Un monde fragile et merveilleux est une histoire d’amour, mais le contexte historique et politique prend une telle ampleur qu’il perturbe l’équilibre du couple, comme l'explique Cyril Aris : "Au Liban, l’histoire et la politique ne sont jamais seulement des « arrière-plans ». Elles s’immiscent dans la vie quotidienne, les relations et les décisions les plus intimes. Des assassinats aux guerres en passant par l’explosion du port du 4 août, chaque choc nous amène à nous demander si nous pouvons imaginer un avenir ici, ou si nous pouvons même fonder une famille et élever des enfants alors que l’on perd tout espoir dans ce pays."

"Cette impossibilité façonne l’amour de Nino et Yasmina : aussi pur soit-il, il ne peut exister en dehors de son contexte. S’ils étaient nés ailleurs, leur relation serait tout à fait différente. Ce qui les sauve, c’est leur capacité à rêver ensemble, à se faire rire mutuellement et à s’évader, ne serait-ce que dans leur imagination, vers « l’île »."

D’où vient l’idée de l’île ?

La notion d'"île", centrale dans le film, puise son inspiration d'une source onirique singulière : "Le Désert rouge d’Antonioni m’a profondément marqué, il est donc possible qu’il ait continué à hanter mon subconscient. Dans Le Désert rouge, la plage rose est une plage onirique, détachée du paysage industriel du film et de ses couleurs toxiques. Ici, L’île, bien qu’elle ait été mentionnée pour la première fois par le grand-père de Nino, est issue de l’imagination enfantine de Nino et Yasmina."

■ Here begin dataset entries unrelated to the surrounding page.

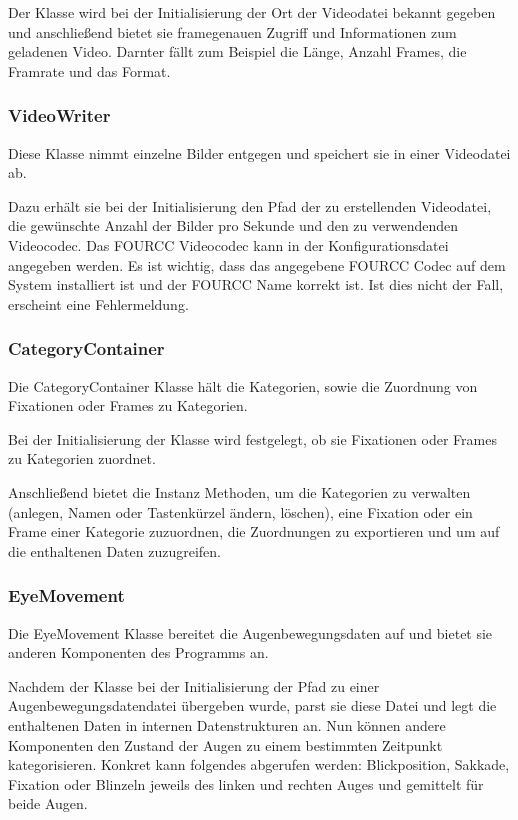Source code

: \documentclass[a4paper,draft]{scrartcl}
\begin{document}
Der Klasse wird bei der Initialisierung der Ort der Videodatei bekannt gegeben und anschließend bietet sie framegenauen Zugriff und Informationen zum geladenen Video. Darnter fällt zum Beispiel die Länge, Anzahl Frames, die Framrate und das Format.

\subsubsection{VideoWriter}
Diese Klasse nimmt einzelne Bilder entgegen und speichert sie in einer Videodatei ab.

Dazu erhält sie bei der Initialisierung den Pfad der zu erstellenden Videodatei, die gewünschte Anzahl der Bilder pro Sekunde und den zu verwendenden Videocodec.
Das FOURCC Videocodec kann in der Konfigurationsdatei angegeben werden. Es ist wichtig, dass das angegebene FOURCC Codec auf dem System installiert ist und der FOURCC Name korrekt ist. Ist dies nicht der Fall, erscheint eine Fehlermeldung.

\subsubsection{CategoryContainer}
Die CategoryContainer Klasse hält die Kategorien, sowie die Zuordnung von Fixationen oder Frames zu Kategorien.

Bei der Initialisierung der Klasse wird festgelegt, ob sie Fixationen oder Frames zu Kategorien zuordnet.

Anschließend bietet die Instanz Methoden, um die Kategorien zu verwalten (anlegen, Namen oder Tastenkürzel ändern, löschen), eine Fixation oder ein Frame einer Kategorie zuzuordnen, die Zuordnungen zu exportieren und um auf die enthaltenen Daten zuzugreifen.

\subsubsection{EyeMovement}
Die EyeMovement Klasse bereitet die Augenbewegungsdaten auf und bietet sie anderen Komponenten des Programms an.

Nachdem der Klasse bei der Initialisierung der Pfad zu einer Augenbewegungsdatendatei übergeben wurde, parst sie diese Datei und legt die enthaltenen Daten in internen Datenstrukturen an. Nun können andere Komponenten den Zustand der Augen zu einem bestimmten Zeitpunkt kategorisieren. Konkret kann folgendes abgerufen werden: Blickposition, Sakkade, Fixation oder Blinzeln jeweils des linken und rechten Auges und gemittelt für beide Augen.
\end{document}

"C’est une invention qui devient leur refuge lorsque la vie à Beyrouth devient plus difficile, et qui perdure au fil des ans et de leur relation. L’île est le plus bel endroit du monde, emblématique de leur amour éternel et de l’harmonie familiale, et paradoxalement, l’île n’est rien d’autre que Beyrouth elle-même, si l’on ose la voir ainsi", se rappelle Cyril Aris.

Nostalgie des trains

La fascination du réalisateur pour les gares abandonnées du Liban, symboles d'un passé révolu, imprègne profondément l’imaginaire du film. Ces endroits, "chargés de nostalgie", évoquent une époque où les trains reliaient des cultures entières avant d'être interrompus par la guerre civile. Cette vision poétique des "trains qui se remettent à marcher" est une métaphore puissante de la renaissance d'une paix et d'une prospérité perdues. Un choix symbolique qui ancre le film dans une réalité à la fois historique et onirique.

Côté casting

Le personnage de Yasmina avait besoin de quelqu’un qui puisse projeter une certaine distance et maturité, tout en conservant une étincelle enfantine dans les yeux. Nino devait être joyeux, magnétique, drôle, mais aussi capable d’une grande vulnérabilité. Cyril Aris confie : "Mounia et Hasan étaient parfaitement opposés et complémentaires. Avant le tournage, nous avons construit toute leur relation lors de répétitions et d’exercices hors caméra, afin qu’au moment du tournage, nous puissions oublier le scénario et les laisser improviser, se surprendre mutuellement et simplement être eux-mêmes."

"Ils ont tous deux apporté beaucoup de leur propre personnalité dans leurs rôles, se fondant dans leurs personnages. Leur générosité l’un envers l’autre était immense. C’était le premier rôle principal de Mounia, et Hasan savait exactement comment jouer avec elle. L’expérience de Mounia en tant que réalisatrice a également enrichi le processus, contribuant à faire ressortir de nouvelles facettes chez Hasan. C’était une harmonie parfaite entre Mounia, Hasan et moi. Plus tard, travailler avec le monteur Nat Sanders m’a permis de façonner leur alchimie avec nuance, tissant le spontané et le scénarisé en quelque chose de vivant."